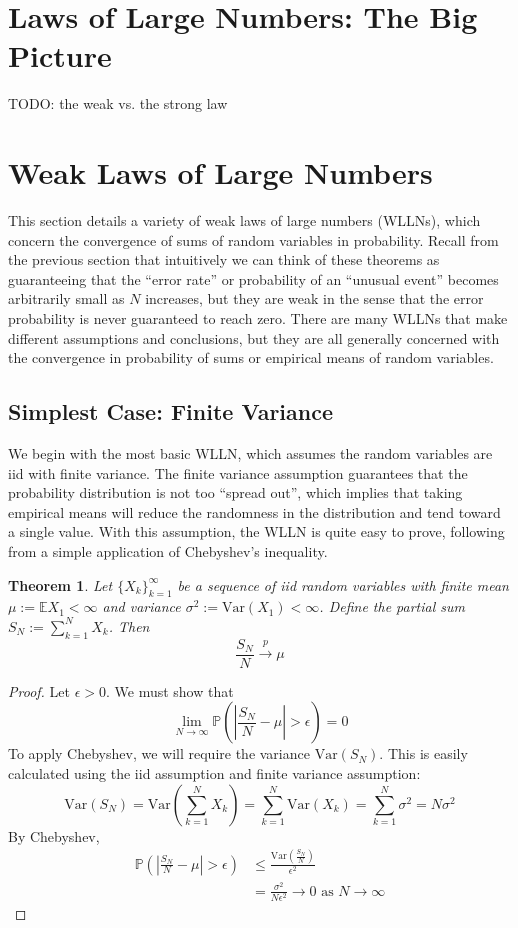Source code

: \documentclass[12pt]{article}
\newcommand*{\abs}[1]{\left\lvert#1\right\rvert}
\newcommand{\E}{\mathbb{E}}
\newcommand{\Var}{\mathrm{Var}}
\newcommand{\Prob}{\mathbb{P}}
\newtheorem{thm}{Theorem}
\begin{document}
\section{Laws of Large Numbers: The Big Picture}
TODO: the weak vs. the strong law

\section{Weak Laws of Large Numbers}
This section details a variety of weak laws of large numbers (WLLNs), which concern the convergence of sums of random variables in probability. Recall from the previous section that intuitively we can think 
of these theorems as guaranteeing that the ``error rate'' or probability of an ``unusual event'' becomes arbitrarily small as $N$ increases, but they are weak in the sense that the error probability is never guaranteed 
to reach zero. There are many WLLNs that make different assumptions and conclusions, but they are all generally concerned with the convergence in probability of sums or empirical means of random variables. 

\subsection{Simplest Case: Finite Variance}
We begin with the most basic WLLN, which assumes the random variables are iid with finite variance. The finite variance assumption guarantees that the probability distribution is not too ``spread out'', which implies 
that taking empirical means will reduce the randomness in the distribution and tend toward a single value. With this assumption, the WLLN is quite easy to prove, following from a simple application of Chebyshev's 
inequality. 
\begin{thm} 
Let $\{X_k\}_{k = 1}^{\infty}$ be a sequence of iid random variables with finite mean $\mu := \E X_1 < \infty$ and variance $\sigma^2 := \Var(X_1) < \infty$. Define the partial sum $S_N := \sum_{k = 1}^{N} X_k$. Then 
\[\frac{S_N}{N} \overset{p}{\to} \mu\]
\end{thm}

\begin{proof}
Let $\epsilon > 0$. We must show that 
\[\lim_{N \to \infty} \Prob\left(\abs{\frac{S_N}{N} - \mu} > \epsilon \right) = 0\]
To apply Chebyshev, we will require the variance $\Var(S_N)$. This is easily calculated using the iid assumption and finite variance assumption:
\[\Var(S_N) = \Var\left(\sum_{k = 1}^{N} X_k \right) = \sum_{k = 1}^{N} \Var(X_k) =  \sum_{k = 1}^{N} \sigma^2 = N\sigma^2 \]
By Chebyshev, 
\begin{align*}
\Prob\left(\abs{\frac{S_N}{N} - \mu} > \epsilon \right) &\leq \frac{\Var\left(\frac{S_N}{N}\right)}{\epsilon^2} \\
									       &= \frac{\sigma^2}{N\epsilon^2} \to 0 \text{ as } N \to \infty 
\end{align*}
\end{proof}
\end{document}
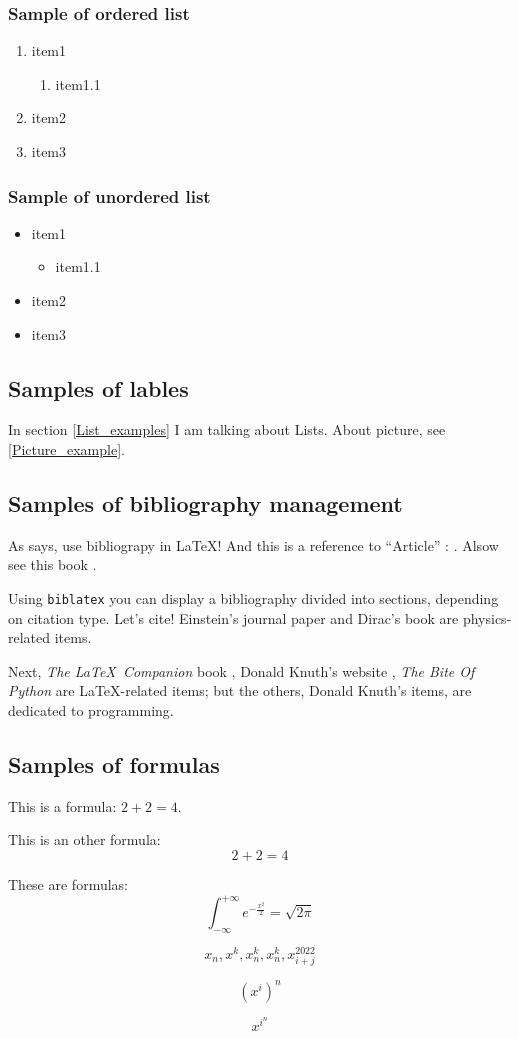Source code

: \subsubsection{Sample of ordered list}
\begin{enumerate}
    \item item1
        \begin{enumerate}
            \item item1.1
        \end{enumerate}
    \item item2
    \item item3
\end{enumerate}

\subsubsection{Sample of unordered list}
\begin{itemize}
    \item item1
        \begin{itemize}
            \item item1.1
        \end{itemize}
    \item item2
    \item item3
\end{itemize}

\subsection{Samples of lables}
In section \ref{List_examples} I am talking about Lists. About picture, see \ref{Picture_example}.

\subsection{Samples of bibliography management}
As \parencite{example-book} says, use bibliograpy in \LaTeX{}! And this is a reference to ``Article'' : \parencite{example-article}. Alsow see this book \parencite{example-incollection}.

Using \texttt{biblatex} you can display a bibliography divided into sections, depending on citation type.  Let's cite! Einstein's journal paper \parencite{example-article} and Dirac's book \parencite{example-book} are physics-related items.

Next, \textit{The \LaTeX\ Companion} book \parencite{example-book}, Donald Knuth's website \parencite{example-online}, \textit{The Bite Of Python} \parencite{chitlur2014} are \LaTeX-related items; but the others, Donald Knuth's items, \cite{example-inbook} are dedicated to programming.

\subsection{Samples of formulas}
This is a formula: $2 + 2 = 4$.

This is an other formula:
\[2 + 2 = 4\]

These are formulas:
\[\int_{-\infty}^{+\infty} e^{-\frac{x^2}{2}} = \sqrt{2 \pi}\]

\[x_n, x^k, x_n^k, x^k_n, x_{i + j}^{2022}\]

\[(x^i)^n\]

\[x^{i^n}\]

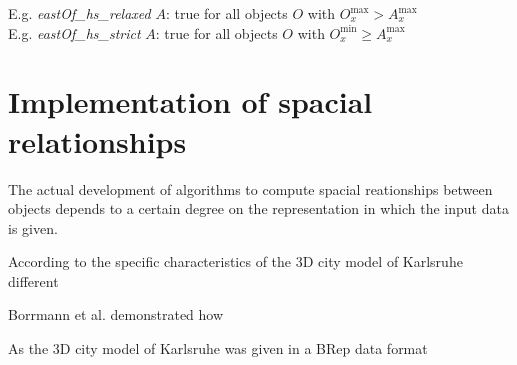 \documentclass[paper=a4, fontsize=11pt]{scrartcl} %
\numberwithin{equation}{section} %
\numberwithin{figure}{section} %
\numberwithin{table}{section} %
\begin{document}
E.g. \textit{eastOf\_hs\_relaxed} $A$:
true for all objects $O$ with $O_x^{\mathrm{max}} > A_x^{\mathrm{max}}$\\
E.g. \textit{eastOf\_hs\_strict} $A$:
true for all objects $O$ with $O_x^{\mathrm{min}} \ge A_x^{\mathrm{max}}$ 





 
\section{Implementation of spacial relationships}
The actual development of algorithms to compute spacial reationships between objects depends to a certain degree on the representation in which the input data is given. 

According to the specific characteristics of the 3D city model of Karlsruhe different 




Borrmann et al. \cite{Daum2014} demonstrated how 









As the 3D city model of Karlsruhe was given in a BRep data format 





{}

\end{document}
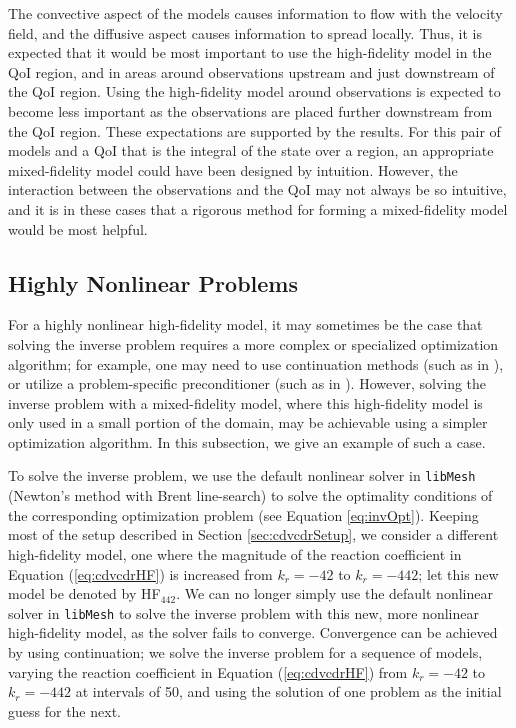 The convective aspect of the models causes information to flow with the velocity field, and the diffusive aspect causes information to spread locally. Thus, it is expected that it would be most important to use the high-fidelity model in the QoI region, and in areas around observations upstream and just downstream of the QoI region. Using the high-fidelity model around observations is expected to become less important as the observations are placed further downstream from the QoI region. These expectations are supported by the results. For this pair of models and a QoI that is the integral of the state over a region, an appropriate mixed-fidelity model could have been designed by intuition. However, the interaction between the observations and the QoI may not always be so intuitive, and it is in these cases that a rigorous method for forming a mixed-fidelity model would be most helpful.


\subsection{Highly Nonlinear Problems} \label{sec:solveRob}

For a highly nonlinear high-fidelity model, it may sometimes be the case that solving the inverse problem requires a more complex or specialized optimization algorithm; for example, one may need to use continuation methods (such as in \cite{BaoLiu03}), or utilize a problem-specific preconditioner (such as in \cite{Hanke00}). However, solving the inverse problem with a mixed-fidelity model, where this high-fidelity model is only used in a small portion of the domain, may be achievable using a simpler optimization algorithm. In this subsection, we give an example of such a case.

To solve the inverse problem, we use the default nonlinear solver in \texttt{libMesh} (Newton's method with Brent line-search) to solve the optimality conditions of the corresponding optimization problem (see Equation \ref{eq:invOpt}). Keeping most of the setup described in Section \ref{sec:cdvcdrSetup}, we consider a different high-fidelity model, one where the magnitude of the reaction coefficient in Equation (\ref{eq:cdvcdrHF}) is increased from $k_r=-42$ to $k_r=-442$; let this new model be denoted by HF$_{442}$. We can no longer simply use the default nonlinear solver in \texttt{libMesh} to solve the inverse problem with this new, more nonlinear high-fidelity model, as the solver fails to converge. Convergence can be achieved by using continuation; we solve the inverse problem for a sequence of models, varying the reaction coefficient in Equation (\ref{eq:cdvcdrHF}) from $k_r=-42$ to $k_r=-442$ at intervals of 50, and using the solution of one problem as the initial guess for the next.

-*-

:: PROMPT ::
With the pictures removed, the entries above should be transcribed exactly.

:: TASK ANSWER ::
Source code

: \documentclass[12pt]{article}
\newcommand*{\abs}[1]{\left\lvert#1\right\rvert}
\newcommand{\E}{\mathbb{E}}
\newcommand{\Var}{\mathrm{Var}}
\newcommand{\Prob}{\mathbb{P}}
\newtheorem{thm}{Theorem}
\begin{document}
\section{Laws of Large Numbers: The Big Picture}
TODO: the weak vs. the strong law

\section{Weak Laws of Large Numbers}
This section details a variety of weak laws of large numbers (WLLNs), which concern the convergence of sums of random variables in probability. Recall from the previous section that intuitively we can think 
of these theorems as guaranteeing that the ``error rate'' or probability of an ``unusual event'' becomes arbitrarily small as $N$ increases, but they are weak in the sense that the error probability is never guaranteed 
to reach zero. There are many WLLNs that make different assumptions and conclusions, but they are all generally concerned with the convergence in probability of sums or empirical means of random variables. 

\subsection{Simplest Case: Finite Variance}
We begin with the most basic WLLN, which assumes the random variables are iid with finite variance. The finite variance assumption guarantees that the probability distribution is not too ``spread out'', which implies 
that taking empirical means will reduce the randomness in the distribution and tend toward a single value. With this assumption, the WLLN is quite easy to prove, following from a simple application of Chebyshev's 
inequality. 
\begin{thm} 
Let $\{X_k\}_{k = 1}^{\infty}$ be a sequence of iid random variables with finite mean $\mu := \E X_1 < \infty$ and variance $\sigma^2 := \Var(X_1) < \infty$. Define the partial sum $S_N := \sum_{k = 1}^{N} X_k$. Then 
\[\frac{S_N}{N} \overset{p}{\to} \mu\]
\end{thm}

\begin{proof}
Let $\epsilon > 0$. We must show that 
\[\lim_{N \to \infty} \Prob\left(\abs{\frac{S_N}{N} - \mu} > \epsilon \right) = 0\]
To apply Chebyshev, we will require the variance $\Var(S_N)$. This is easily calculated using the iid assumption and finite variance assumption:
\[\Var(S_N) = \Var\left(\sum_{k = 1}^{N} X_k \right) = \sum_{k = 1}^{N} \Var(X_k) =  \sum_{k = 1}^{N} \sigma^2 = N\sigma^2 \]
By Chebyshev, 
\begin{align*}
\Prob\left(\abs{\frac{S_N}{N} - \mu} > \epsilon \right) &\leq \frac{\Var\left(\frac{S_N}{N}\right)}{\epsilon^2} \\
									       &= \frac{\sigma^2}{N\epsilon^2} \to 0 \text{ as } N \to \infty 
\end{align*}
\end{proof}
\end{document}
Source code

: \subsubsection{Sample of ordered list}
\begin{enumerate}
    \item item1
        \begin{enumerate}
            \item item1.1
        \end{enumerate}
    \item item2
    \item item3
\end{enumerate}

\subsubsection{Sample of unordered list}
\begin{itemize}
    \item item1
        \begin{itemize}
            \item item1.1
        \end{itemize}
    \item item2
    \item item3
\end{itemize}

\subsection{Samples of lables}
In section \ref{List_examples} I am talking about Lists. About picture, see \ref{Picture_example}.

\subsection{Samples of bibliography management}
As \parencite{example-book} says, use bibliograpy in \LaTeX{}! And this is a reference to ``Article'' : \parencite{example-article}. Alsow see this book \parencite{example-incollection}.

Using \texttt{biblatex} you can display a bibliography divided into sections, depending on citation type.  Let's cite! Einstein's journal paper \parencite{example-article} and Dirac's book \parencite{example-book} are physics-related items.

Next, \textit{The \LaTeX\ Companion} book \parencite{example-book}, Donald Knuth's website \parencite{example-online}, \textit{The Bite Of Python} \parencite{chitlur2014} are \LaTeX-related items; but the others, Donald Knuth's items, \cite{example-inbook} are dedicated to programming.

\subsection{Samples of formulas}
This is a formula: $2 + 2 = 4$.

This is an other formula:
\[2 + 2 = 4\]

These are formulas:
\[\int_{-\infty}^{+\infty} e^{-\frac{x^2}{2}} = \sqrt{2 \pi}\]

\[x_n, x^k, x_n^k, x^k_n, x_{i + j}^{2022}\]

\[(x^i)^n\]

\[x^{i^n}\]

 \documentclass[paper=a4, fontsize=11pt]{scrartcl} %
\numberwithin{equation}{section} %
\numberwithin{figure}{section} %
\numberwithin{table}{section} %
\begin{document}
E.g. \textit{eastOf\_hs\_relaxed} $A$:
true for all objects $O$ with $O_x^{\mathrm{max}} > A_x^{\mathrm{max}}$\\
E.g. \textit{eastOf\_hs\_strict} $A$:
true for all objects $O$ with $O_x^{\mathrm{min}} \ge A_x^{\mathrm{max}}$ 





 
\section{Implementation of spacial relationships}
The actual development of algorithms to compute spacial reationships between objects depends to a certain degree on the representation in which the input data is given. 

According to the specific characteristics of the 3D city model of Karlsruhe different 




Borrmann et al. \cite{Daum2014} demonstrated how 









As the 3D city model of Karlsruhe was given in a BRep data format 





{}

\end{document}
 The convective aspect of the models causes information to flow with the velocity field, and the diffusive aspect causes information to spread locally. Thus, it is expected that it would be most important to use the high-fidelity model in the QoI region, and in areas around observations upstream and just downstream of the QoI region. Using the high-fidelity model around observations is expected to become less important as the observations are placed further downstream from the QoI region. These expectations are supported by the results. For this pair of models and a QoI that is the integral of the state over a region, an appropriate mixed-fidelity model could have been designed by intuition. However, the interaction between the observations and the QoI may not always be so intuitive, and it is in these cases that a rigorous method for forming a mixed-fidelity model would be most helpful.


\subsection{Highly Nonlinear Problems} \label{sec:solveRob}

For a highly nonlinear high-fidelity model, it may sometimes be the case that solving the inverse problem requires a more complex or specialized optimization algorithm; for example, one may need to use continuation methods (such as in \cite{BaoLiu03}), or utilize a problem-specific preconditioner (such as in \cite{Hanke00}). However, solving the inverse problem with a mixed-fidelity model, where this high-fidelity model is only used in a small portion of the domain, may be achievable using a simpler optimization algorithm. In this subsection, we give an example of such a case.

To solve the inverse problem, we use the default nonlinear solver in \texttt{libMesh} (Newton's method with Brent line-search) to solve the optimality conditions of the corresponding optimization problem (see Equation \ref{eq:invOpt}). Keeping most of the setup described in Section \ref{sec:cdvcdrSetup}, we consider a different high-fidelity model, one where the magnitude of the reaction coefficient in Equation (\ref{eq:cdvcdrHF}) is increased from $k_r=-42$ to $k_r=-442$; let this new model be denoted by HF$_{442}$. We can no longer simply use the default nonlinear solver in \texttt{libMesh} to solve the inverse problem with this new, more nonlinear high-fidelity model, as the solver fails to converge. Convergence can be achieved by using continuation; we solve the inverse problem for a sequence of models, varying the reaction coefficient in Equation (\ref{eq:cdvcdrHF}) from $k_r=-42$ to $k_r=-442$ at intervals of 50, and using the solution of one problem as the initial guess for the next.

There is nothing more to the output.